Anotações sobre Betty Milan e A mãe eterna
Claudio Willer
Vejo esta narrativa mais recente em relação íntima com duas anteriores, Carta ao filho e Consolação. Isso, não obstante as diferenças óbvias: enquanto já designei Carta ao filho como “amplo painel”, das três esta última é a mais intimista. Camerística, diria, onde Carta ao filho é sinfônica. Desta vez, a ação transcorre em duas moradias; aquela, também narrativa de viagens, passa-se no mundo todo.
O que as atravessa ou liga? Além da fala na primeira pessoa e de evocações que podem ter base biográfica, a morte. Ou não propriamente a morte, apenas, porém a tensão entre morte e vida. O subtítulo deste “memento mori”, alerta de que somos todos transitórios no mundo, é “morrer é um direito”. Valeria para Consolação, não obstante relatar situações e mostrar personagens tão diferentes. Naquele, ao término de uma dolorosa agonia; neste, acompanhando a decadência física natural de alguém que chegou à idade de 98 anos. Mas o direito de morrer é afirmado, reivindicado: “Não quero viver com o que terá sobrado de mim. O aumento da sobrevida está danificando a sua vida. Por que nos incutiram a idéia de que estar vivo é só o que importa e que nós estamos vivos enquanto o corpo resiste?” Insurge-se contra o “ponto de vista do médico”, e do “padre”, para quem “cabe a Deus decidir quando e como devemos morrer”. Contra as autoridades; e, diria, contra o dualismo, a separação das duas condições, de morte e vida, de modo tal que uma exclui ou recalca a outra.

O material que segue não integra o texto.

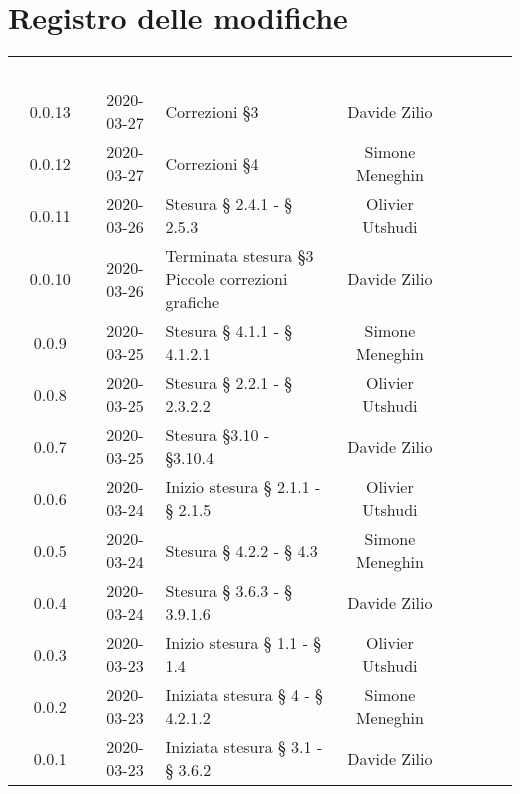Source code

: \section*{Registro delle modifiche}
{
	\centering
	\begin{longtable}{ c c  C{4cm}  c  c }
		\textcolor{white}{\textbf{Versione}} & \textcolor{white}{\textbf{Data}} & \textcolor{white}{\textbf{Descrizione}} & \textcolor{white}{\textbf{Nominativo}} & \textcolor{white}{\textbf{Ruolo}}\\
		0.0.13 & 2020-03-27 & Correzioni \S 3 & Davide Zilio &\reda{}\\
		0.0.12 & 2020-03-27 & Correzioni \S 4 & Simone Meneghin &\reda{}\\
		0.0.11 & 2020-03-26 & Stesura § 2.4.1 - § 2.5.3 & Olivier Utshudi &\reda{}\\
		0.0.10 & 2020-03-26 & Terminata stesura \S 3 \newline Piccole correzioni grafiche & Davide Zilio &\reda{}\\
		0.0.9 & 2020-03-25 & Stesura § 4.1.1 - § 4.1.2.1 & Simone Meneghin &\reda{}\\	
		
		0.0.8 & 2020-03-25 & Stesura § 2.2.1 - § 2.3.2.2 & Olivier Utshudi &\reda{}\\
		
		0.0.7 & 2020-03-25 & Stesura \S 3.10 - \S 3.10.4 & Davide Zilio & \reda{}\\
		
		0.0.6 & 2020-03-24 & Inizio stesura § 2.1.1 - § 2.1.5 & Olivier Utshudi &\reda{}\\

		0.0.5 & 2020-03-24 & Stesura § 4.2.2 - § 4.3 & Simone Meneghin &\reda{}\\		
		
		0.0.4 & 2020-03-24 & Stesura § 3.6.3 - § 3.9.1.6 & Davide Zilio &\reda{}\\
		
		0.0.3 & 2020-03-23 & Inizio stesura § 1.1 - § 1.4 & Olivier Utshudi &\reda{}\\
		
		0.0.2 & 2020-03-23 & Iniziata stesura § 4 - § 4.2.1.2 & Simone Meneghin &\reda{}\\
		
		0.0.1 & 2020-03-23 & Iniziata stesura § 3.1 - § 3.6.2 & Davide Zilio &\reda{}\\		
		
	\end{longtable}

}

Em Life against Death – The Psychoanalytical Meaning of History de Norman O. Brown, colossal comentário sobre a contribuição de Freud, algo contribui para mostrar o alcance do que Betty Milan vem criando. Observando que o homem é a espécie que separa vida e morte, que “não é a consciência da morte mas a fuga da morte que distingue o homem dos animais” (o mesmo também é dito por Betty), o formulador de uma teoria psicanalítica da história afirma: “Se a morte é uma parte da vida, se existe um instinto de morte assim como um instinto da vida (ou sexual), o homem está em fuga de sua própria morte assim como está em fuga da sua própria sexualidade. Se a morte é uma parte da vida, o homem reprime sua própria morte assim como reprime sua própria vida.”
Brown argumenta que o andrógino de Platão e das mitologias simboliza a superação dessa dualidade de vida e morte. Talvez isso adicione sentido á insistência na androginia, na atração por homens que podem ser femininos (e vice-versa), em Carta ao filho.

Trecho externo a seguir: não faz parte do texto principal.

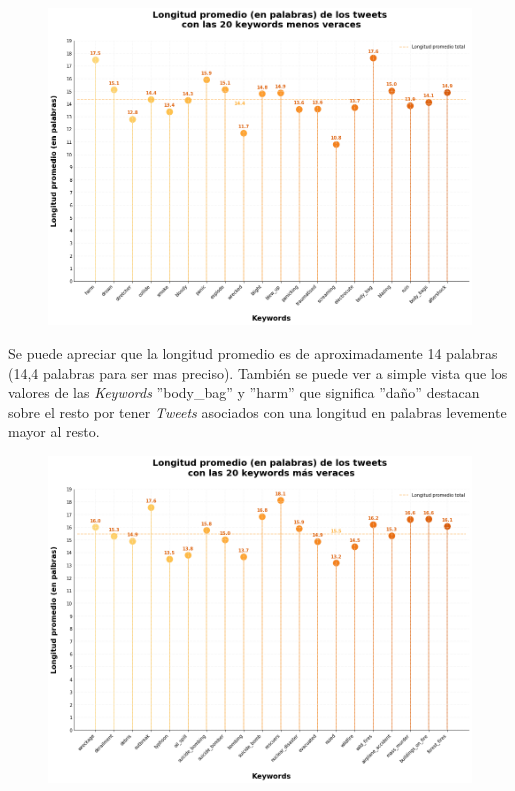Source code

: \documentclass[titlepage,a4paper]{article}
\begin{document}
    \begin{figure}[H]
    \centering
    \includegraphics[width=1\textwidth]{graficos/Analisis de Keyword/long_prom_words_keywords_no_veraces.png}
    \caption{} 
    \end{figure}
    
    Se puede apreciar que la longitud promedio es de aproximadamente 14 palabras (14,4 palabras para ser mas preciso). También se puede ver a simple vista que los valores de las \textit{Keywords} ''body\_bag'' y ''harm'' que significa ''daño'' destacan sobre el resto por tener \textit{Tweets} asociados con una longitud en palabras levemente mayor al resto.
     
    
    \begin{figure}[H]
    \centering
    \includegraphics[width=1\textwidth]{graficos/Analisis de Locacion/output_33_1.png}
    \caption{} 
    \end{figure}
\end{document}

Aceita essa argumentação – complexa, e que simplifico ao recortar apenas algumas frases de Brown – então o subtítulo desta obra de Betty Milan também poderia ser, por reciprocidade, “viver é um direito”. E valeriam novas comparações com sua literatura de celebração de Eros, a exemplo de A trilogia do amor.

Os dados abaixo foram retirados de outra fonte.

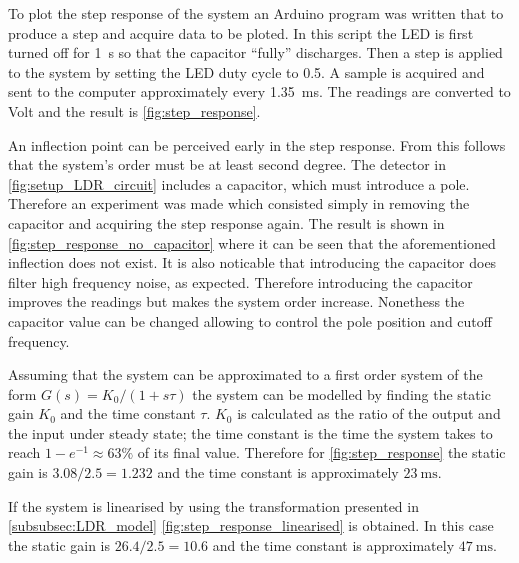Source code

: To plot the step response of the system an Arduino program was written that to produce a step and acquire data to be ploted. In this script the LED is first turned off for \SI{1}{\second} so that the capacitor ``fully'' discharges. Then a step is applied to the system by setting the LED duty cycle to 0.5. A sample is acquired and sent to the computer approximately every \SI{1.35}{\milli\second}. The readings are converted to Volt and the result is \autoref{fig:step_response}.

An inflection point can be perceived early in the step response. From this follows that the system's order must be at least second degree. The detector in \autoref{fig:setup_LDR_circuit} includes a capacitor, which must introduce a pole. Therefore an experiment was made which consisted simply in removing the capacitor and acquiring the step response again. The result is shown in \autoref{fig:step_response_no_capacitor} where it can be seen that the aforementioned inflection does not exist. It is also noticable that introducing the capacitor does filter high frequency noise, as expected. Therefore introducing the capacitor improves the readings but makes the system order increase. Nonethess the capacitor value can be changed allowing to control the pole position and cutoff frequency.

Assuming that the system can be approximated to a first order system of the form $G(s) = K_0/(1+s\tau)$ the system can be modelled by finding the static gain $K_0$ and the time constant $\tau$. $K_0$ is calculated as the ratio of the output and the input under steady state; the time constant is the time the system takes to reach $1-e^{-1} \approx 63 \%$ of its final value. Therefore for \autoref{fig:step_response} the static gain is $3.08/2.5 = 1.232$ and the time constant is approximately $\SI{23}{\milli\second}$.

If the system is linearised by using the transformation presented in \ref{subsubsec:LDR_model} \autoref{fig:step_response_linearised} is obtained. In this case the static gain is $26.4/2.5 = 10.6$ and the time constant is approximately $\SI{47}{\milli\second}$.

Continuidades: não posso furtar-me a relacionar o que vejo em A mãe eterna a alguns comentários que escrevi sobre Carta ao filho, relativos à memória. Citei, de T. S. Eliot em um dos Quatro quartetos, “Esta é a função da memória: Libertação”. E comentei a identificação da anamnese ao conhecimento e à liberação em Platão. Betty Milan reitera: “Você não está louca, está perdendo seu maior tesouro: a memória” “Foi com a rememoração que você evitou nossa orfandade”, ainda diz, referindo-se à perda prematura do pai. Mas Platão foi dualista: tratou da memória de outra vida, da libertação para chegar a outra esfera. Já em Freud, no Freud inicial dos estudos sobre a histeria, recuperar a memória, a capacidade de lembrar o acontecimento traumático, seria o caminho para a cura. Betty Milan é monista e vitalista: reivindica a realização da vida e o correlato ou conseqüente reconhecimento da morte no aqui e agora, na imanência.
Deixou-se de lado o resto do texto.